Residents of Rogers Drive in Lexington Park may not see a road extension in the neighborhood nearly three years after construction on the project began.
At their meeting on Tuesday, St. Mary’s County commissioners heard a request from the department of aging and human services to approve a second extension for a project which would extend Rogers Drive to Willows Road.
According to meeting documents, the Maryland Department of Housing and Community Development awarded St. Mary’s County $330,473 for the extension, which is identified as a crime reduction measure in the Lexington Park Master Plan. The award to St. Mary’s County required a nonprofit partner, and as such the St. Mary’s County Community Development Corporation is acting as the project contractor.
The extension on the grant is being requested because during construction a water pipe located too close to the ground’s surface broke. The Community Development Corporation made a written request to the St. Mary’s County Metropolitan Commission to replace the pipe and, while they agreed to cover the cost for the pipe and materials in the revised amount of $78,050, the labor costs of $20,000 have yet to be identified.
Lori Jennings Harris, director of the department of aging and human services, told commissioners they received the initial grant to begin in December 2017. A grant extension was given from September 2019 to August 2020, and Harris said another next grant extension would allow work to continue through June 2021.
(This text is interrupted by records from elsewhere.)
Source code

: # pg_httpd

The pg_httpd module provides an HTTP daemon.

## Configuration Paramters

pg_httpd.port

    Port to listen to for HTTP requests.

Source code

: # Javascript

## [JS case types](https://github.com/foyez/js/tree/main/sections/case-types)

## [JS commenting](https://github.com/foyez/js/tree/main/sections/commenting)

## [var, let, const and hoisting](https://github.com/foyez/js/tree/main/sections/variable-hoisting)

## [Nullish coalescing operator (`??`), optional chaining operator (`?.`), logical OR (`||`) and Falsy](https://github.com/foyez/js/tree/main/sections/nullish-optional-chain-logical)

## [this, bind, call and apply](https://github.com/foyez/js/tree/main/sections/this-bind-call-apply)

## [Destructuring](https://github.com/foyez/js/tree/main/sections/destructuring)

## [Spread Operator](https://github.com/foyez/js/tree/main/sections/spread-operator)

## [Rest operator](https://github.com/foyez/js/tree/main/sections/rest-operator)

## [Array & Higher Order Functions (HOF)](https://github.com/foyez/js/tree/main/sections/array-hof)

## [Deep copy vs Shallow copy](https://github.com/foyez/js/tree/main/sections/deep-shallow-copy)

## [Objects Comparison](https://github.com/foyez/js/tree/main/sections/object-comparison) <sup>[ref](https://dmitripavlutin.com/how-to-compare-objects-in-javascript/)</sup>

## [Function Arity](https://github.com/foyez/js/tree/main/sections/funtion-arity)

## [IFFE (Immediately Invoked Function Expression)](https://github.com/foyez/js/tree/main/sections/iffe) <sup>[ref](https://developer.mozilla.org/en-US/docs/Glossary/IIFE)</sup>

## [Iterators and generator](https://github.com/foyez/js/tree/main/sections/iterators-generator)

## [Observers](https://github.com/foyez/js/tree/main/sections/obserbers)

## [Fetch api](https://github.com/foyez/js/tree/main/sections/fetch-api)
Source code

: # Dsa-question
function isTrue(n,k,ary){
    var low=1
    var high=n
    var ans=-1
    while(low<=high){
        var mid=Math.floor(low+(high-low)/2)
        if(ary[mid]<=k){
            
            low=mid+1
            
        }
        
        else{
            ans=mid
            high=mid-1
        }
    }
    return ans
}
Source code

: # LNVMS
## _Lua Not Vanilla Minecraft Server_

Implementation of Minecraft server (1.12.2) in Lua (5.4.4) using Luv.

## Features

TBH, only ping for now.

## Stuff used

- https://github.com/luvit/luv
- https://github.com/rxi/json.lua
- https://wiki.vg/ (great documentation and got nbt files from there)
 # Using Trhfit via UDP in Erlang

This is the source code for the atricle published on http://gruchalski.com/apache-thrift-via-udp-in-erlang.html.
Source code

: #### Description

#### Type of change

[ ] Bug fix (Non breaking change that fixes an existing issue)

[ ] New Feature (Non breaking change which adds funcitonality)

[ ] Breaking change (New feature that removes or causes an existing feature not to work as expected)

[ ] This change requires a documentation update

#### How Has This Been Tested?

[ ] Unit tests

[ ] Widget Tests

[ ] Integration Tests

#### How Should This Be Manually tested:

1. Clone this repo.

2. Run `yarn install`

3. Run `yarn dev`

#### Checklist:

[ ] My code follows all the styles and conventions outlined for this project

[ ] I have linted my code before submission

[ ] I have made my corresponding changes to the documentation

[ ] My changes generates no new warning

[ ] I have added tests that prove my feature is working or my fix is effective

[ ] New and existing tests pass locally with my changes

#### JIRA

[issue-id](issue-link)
Major Micheal Merican, assistant sheriff, said at the meeting, “Commissioner [Todd] Morgan (R) approached me … to talk about this grant and public safety issues.” He said on one hand, a thoroughfare in a subdivision may reduce traffic collisions but it could also increase the amount of accidents as more pedestrians and bikers would likely frequent the road. The assistant sheriff mentioned the road is currently a dead end, which pedestrians and bikers can still use.
Commissioner John O’Connor (R) asked how the dead end could work for a crime reduction design, with Merican replying “if you open it up, it’s easier for people to go in and out and do their criminality versus if they were locked in.”
“Is Rogers Drive a high crime area?” Commissioner President Randy Guy (R) asked.
“I won’t consider it a high crime area,” Merican said, “but it’s one of our hotspots in the community.”
Commissioner Mike Hewitt (R) asked if state money had already been used on the project and if the county would have to reimburse that money if they quit the project.
Harris confirmed the project has been paid for with only state money so far and the county would have to pay back $213,555 if they were to discontinue. Before making a decision, Morgan asked to defer for a couple of weeks “to do some more analysis” on money spent, costs, crime and other factors, which the other commissioners agreed to. The decision was scheduled to be discussed again at the Oct. 20 commissioners meeting.
Later in the meeting, the department of public works and transportation presented two option contracts for FDR Boulevard Phase 3A, to include Patuxent Baptist Church and a residential property.
“These are the two bracketing properties at Chancellor’s Run Road where FDR will go past the Elk’s Lodge … and connect with Pegg [Road],” John Deatrick, director of the department, said. “They are the only two properties we’re buying with some kind of structure on them.”
Deatrick said the cost of the church property is $150,000 and the cost of the residential property belonging to Gary Trevino costs $190,000.
“I think our costs are reasonable considering the value of the property and the fact that we’ve got three buildings that need to be dealt with,” he said, before commissioners agreed to approve the contract agreements.